● What to produce: Below are some records. Print exactly the lines between the one holding "El proyecto final" and the one holding "4- Portafolio: Algunas", inclusive, and nothing else.

Pictures paired with source code:
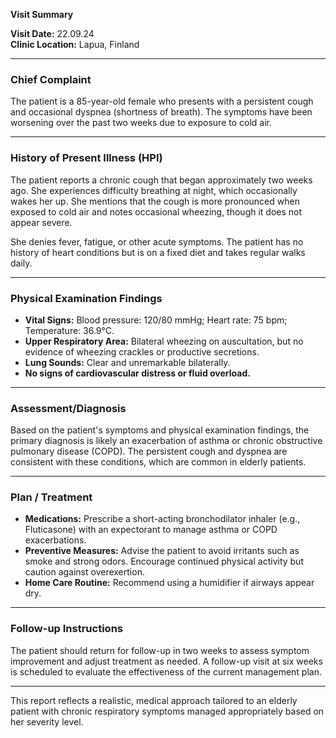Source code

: 

**Visit Summary**

**Visit Date:** 22.09.24  
**Clinic Location:** Lapua, Finland  

---

### **Chief Complaint**
The patient is a 85-year-old female who presents with a persistent cough and occasional dyspnea (shortness of breath). The symptoms have been worsening over the past two weeks due to exposure to cold air.

---

### **History of Present Illness (HPI)**
The patient reports a chronic cough that began approximately two weeks ago. She experiences difficulty breathing at night, which occasionally wakes her up. She mentions that the cough is more pronounced when exposed to cold air and notes occasional wheezing, though it does not appear severe.

She denies fever, fatigue, or other acute symptoms. The patient has no history of heart conditions but is on a fixed diet and takes regular walks daily.

---

### **Physical Examination Findings**
- **Vital Signs:** Blood pressure: 120/80 mmHg; Heart rate: 75 bpm; Temperature: 36.9°C.
- **Upper Respiratory Area:** Bilateral wheezing on auscultation, but no evidence of wheezing crackles or productive secretions.
- **Lung Sounds:** Clear and unremarkable bilaterally.
- **No signs of cardiovascular distress or fluid overload.**

---

### **Assessment/Diagnosis**
Based on the patient's symptoms and physical examination findings, the primary diagnosis is likely an exacerbation of asthma or chronic obstructive pulmonary disease (COPD). The persistent cough and dyspnea are consistent with these conditions, which are common in elderly patients.

---

### **Plan / Treatment**
- **Medications:** Prescribe a short-acting bronchodilator inhaler (e.g., Fluticasone) with an expectorant to manage asthma or COPD exacerbations.
- **Preventive Measures:** Advise the patient to avoid irritants such as smoke and strong odors. Encourage continued physical activity but caution against overexertion.
- **Home Care Routine:** Recommend using a humidifier if airways appear dry.

---

### **Follow-up Instructions**
The patient should return for follow-up in two weeks to assess symptom improvement and adjust treatment as needed. A follow-up visit at six weeks is scheduled to evaluate the effectiveness of the current management plan.

---

This report reflects a realistic, medical approach tailored to an elderly patient with chronic respiratory symptoms managed appropriately based on her severity level.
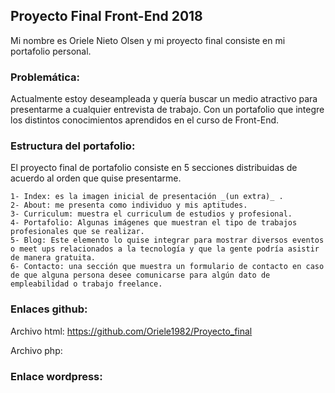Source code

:## Proyecto Final Front-End 2018

Mi nombre es Oriele Nieto Olsen y mi proyecto final consiste en mi portafolio personal.

### Problemática: 

Actualmente estoy deseampleada y quería buscar un medio atractivo para presentarme a cualquier entrevista de trabajo. Con un portafolio que integre los distintos conocimientos aprendidos en el curso de Front-End.

### Estructura del portafolio:

El proyecto final de portafolio consiste en 5 secciones distribuidas de acuerdo al orden que quise presentarme.

 	1- Index: es la imagen inicial de presentación _(un extra)_ .
 	2- About: me presenta como individuo y mis aptitudes.
 	3- Curriculum: muestra el curriculum de estudios y profesional.
 	4- Portafolio: Algunas imágenes que muestran el tipo de trabajos profesionales que se realizar.
 	5- Blog: Este elemento lo quise integrar para mostrar diversos eventos o meet ups relacionados a la tecnología y que la gente podría asistir de manera gratuita.
 	6- Contacto: una sección que muestra un formulario de contacto en caso de que alguna persona desee comunicarse para algún dato de empleabilidad o trabajo freelance.

### Enlaces github:

Archivo html: https://github.com/Oriele1982/Proyecto_final

Archivo php: 

### Enlace wordpress:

● Output below:
El proyecto final de portafolio consiste en 5 secciones distribuidas de acuerdo al orden que quise presentarme.

 	1- Index: es la imagen inicial de presentación _(un extra)_ .
 	2- About: me presenta como individuo y mis aptitudes.
 	3- Curriculum: muestra el curriculum de estudios y profesional.
 	4- Portafolio: Algunas imágenes que muestran el tipo de trabajos profesionales que se realizar.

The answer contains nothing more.